• [Your task]:
Exactly what is written in the records below should be returned, minus the images.

==============================

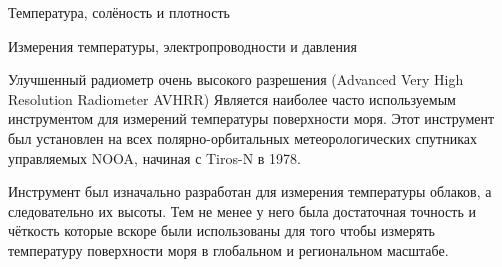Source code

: \begin{chapter}{Температура, солёность и плотность}
\begin{section}{Измерения температуры, электропроводности и давления}
\begin{paragraph}{Улучшенный радиометр очень высокого разрешения (Advanced Very High Resolution Radiometer AVHRR)}
Является наиболее часто используемым инструментом для измерений
температуры поверхности моря. Этот инструмент был установлен на всех
полярно-орбитальных метеорологических спутниках управляемых NOOA,
начиная с Tiros-N в 1978.
%

Инструмент был изначально разработан для измерения температуры
облаков, а следовательно их высоты. Тем не менее у него была
достаточная точность и чёткость которые вскоре были использованы для
того чтобы измерять температуру поверхности моря в глобальном и
региональном масштабе.
%


\end{paragraph}
\end{section}
\end{chapter}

==============================

• [Answer for this exercise]:
Source code

: \begin{chapter}{Температура, солёность и плотность}
\begin{section}{Измерения температуры, электропроводности и давления}
\begin{paragraph}{Улучшенный радиометр очень высокого разрешения (Advanced Very High Resolution Radiometer AVHRR)}
Является наиболее часто используемым инструментом для измерений
температуры поверхности моря. Этот инструмент был установлен на всех
полярно-орбитальных метеорологических спутниках управляемых NOOA,
начиная с Tiros-N в 1978.
%

Инструмент был изначально разработан для измерения температуры
облаков, а следовательно их высоты. Тем не менее у него была
достаточная точность и чёткость которые вскоре были использованы для
того чтобы измерять температуру поверхности моря в глобальном и
региональном масштабе.
%


\end{paragraph}
\end{section}
\end{chapter}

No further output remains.